Data items
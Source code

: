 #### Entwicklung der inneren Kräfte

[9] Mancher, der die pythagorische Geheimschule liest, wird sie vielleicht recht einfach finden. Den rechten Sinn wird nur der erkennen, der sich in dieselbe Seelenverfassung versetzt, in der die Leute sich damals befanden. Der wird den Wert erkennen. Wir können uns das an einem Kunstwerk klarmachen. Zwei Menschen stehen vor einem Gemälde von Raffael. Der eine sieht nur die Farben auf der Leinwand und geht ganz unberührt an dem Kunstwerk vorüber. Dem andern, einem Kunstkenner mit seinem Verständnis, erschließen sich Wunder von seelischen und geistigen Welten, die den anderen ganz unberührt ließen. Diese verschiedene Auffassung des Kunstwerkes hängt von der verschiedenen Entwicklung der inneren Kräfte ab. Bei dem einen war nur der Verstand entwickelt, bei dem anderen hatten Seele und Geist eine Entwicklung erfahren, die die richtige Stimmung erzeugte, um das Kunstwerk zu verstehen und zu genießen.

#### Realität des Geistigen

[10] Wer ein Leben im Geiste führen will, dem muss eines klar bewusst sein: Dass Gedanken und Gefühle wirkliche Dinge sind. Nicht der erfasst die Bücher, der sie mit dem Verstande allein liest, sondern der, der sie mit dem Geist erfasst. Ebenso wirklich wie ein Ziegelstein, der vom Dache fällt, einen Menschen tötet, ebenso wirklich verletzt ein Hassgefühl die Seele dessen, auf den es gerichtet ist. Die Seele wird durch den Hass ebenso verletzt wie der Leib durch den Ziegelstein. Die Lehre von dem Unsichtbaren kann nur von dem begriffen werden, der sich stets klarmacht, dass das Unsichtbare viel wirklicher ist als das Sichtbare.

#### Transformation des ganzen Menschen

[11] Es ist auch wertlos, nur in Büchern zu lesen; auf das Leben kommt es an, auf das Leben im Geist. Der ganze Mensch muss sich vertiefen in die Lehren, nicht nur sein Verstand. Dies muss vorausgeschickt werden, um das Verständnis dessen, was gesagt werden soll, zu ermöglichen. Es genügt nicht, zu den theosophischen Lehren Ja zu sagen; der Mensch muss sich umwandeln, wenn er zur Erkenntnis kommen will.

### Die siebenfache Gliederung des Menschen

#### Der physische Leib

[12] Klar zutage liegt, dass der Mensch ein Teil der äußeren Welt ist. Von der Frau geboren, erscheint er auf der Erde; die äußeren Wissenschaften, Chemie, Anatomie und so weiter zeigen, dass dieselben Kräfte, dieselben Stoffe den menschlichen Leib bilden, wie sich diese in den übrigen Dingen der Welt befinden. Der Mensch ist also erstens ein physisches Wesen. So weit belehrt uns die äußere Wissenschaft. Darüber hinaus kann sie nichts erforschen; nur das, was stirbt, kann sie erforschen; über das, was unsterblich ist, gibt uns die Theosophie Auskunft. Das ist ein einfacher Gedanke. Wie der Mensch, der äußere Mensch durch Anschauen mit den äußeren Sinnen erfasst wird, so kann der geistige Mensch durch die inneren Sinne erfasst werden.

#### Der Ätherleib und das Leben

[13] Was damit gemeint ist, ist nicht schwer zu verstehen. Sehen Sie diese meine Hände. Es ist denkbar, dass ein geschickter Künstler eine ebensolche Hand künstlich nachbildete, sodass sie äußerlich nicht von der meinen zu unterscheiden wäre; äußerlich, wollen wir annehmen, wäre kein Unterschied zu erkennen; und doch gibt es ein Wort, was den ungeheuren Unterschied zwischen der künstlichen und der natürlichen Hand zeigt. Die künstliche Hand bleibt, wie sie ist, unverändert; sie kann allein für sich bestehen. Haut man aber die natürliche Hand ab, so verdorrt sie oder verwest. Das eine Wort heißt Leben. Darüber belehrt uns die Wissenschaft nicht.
==
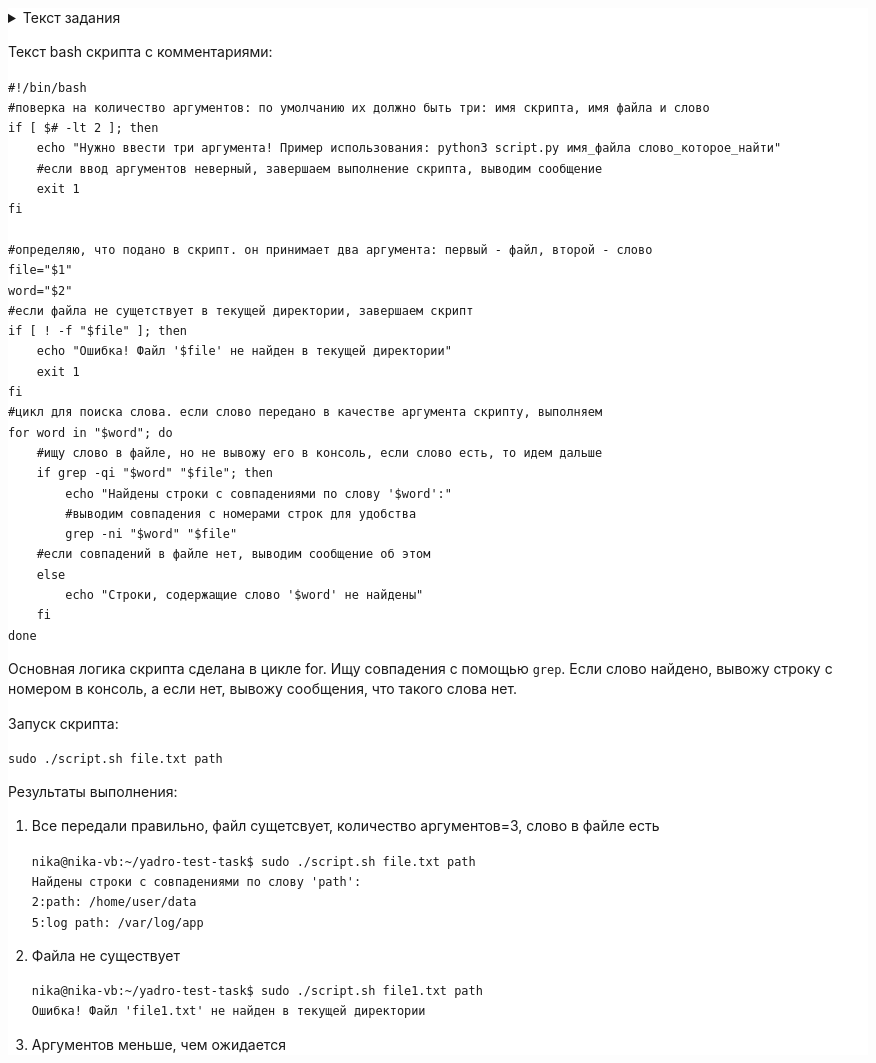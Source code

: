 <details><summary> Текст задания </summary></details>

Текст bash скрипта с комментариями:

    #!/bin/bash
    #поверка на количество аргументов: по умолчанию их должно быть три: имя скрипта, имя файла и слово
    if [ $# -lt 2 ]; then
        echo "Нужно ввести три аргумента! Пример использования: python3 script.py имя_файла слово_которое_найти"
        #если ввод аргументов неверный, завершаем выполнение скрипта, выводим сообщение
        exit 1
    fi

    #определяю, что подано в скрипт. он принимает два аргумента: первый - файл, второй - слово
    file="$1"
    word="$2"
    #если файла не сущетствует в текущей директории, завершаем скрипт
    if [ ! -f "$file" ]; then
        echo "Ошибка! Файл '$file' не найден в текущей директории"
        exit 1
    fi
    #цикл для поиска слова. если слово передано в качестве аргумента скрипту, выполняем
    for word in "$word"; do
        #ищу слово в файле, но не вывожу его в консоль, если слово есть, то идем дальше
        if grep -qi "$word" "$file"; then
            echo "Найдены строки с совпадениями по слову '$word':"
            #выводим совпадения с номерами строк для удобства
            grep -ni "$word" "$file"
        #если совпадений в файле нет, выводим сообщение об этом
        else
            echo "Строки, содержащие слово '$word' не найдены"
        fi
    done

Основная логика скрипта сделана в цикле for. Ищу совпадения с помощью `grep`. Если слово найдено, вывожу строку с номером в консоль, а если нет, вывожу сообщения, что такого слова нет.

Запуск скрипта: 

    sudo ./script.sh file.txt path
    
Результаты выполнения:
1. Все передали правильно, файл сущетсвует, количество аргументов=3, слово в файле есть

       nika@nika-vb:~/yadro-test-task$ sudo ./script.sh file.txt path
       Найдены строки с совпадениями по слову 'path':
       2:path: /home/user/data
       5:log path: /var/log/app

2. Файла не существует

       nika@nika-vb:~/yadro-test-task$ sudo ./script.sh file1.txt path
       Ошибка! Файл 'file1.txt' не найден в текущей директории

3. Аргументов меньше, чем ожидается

* **Activity**:
Print exactly the lines above from the one with "#если совпадений в" to the one with "3. Аргументов меньше, чем ожидается", including both.

* **Solution**:
        #если совпадений в файле нет, выводим сообщение об этом
        else
            echo "Строки, содержащие слово '$word' не найдены"
        fi
    done

Основная логика скрипта сделана в цикле for. Ищу совпадения с помощью `grep`. Если слово найдено, вывожу строку с номером в консоль, а если нет, вывожу сообщения, что такого слова нет.

Запуск скрипта: 

    sudo ./script.sh file.txt path
    
Результаты выполнения:
1. Все передали правильно, файл сущетсвует, количество аргументов=3, слово в файле есть

       nika@nika-vb:~/yadro-test-task$ sudo ./script.sh file.txt path
       Найдены строки с совпадениями по слову 'path':
       2:path: /home/user/data
       5:log path: /var/log/app

2. Файла не существует

       nika@nika-vb:~/yadro-test-task$ sudo ./script.sh file1.txt path
       Ошибка! Файл 'file1.txt' не найден в текущей директории

3. Аргументов меньше, чем ожидается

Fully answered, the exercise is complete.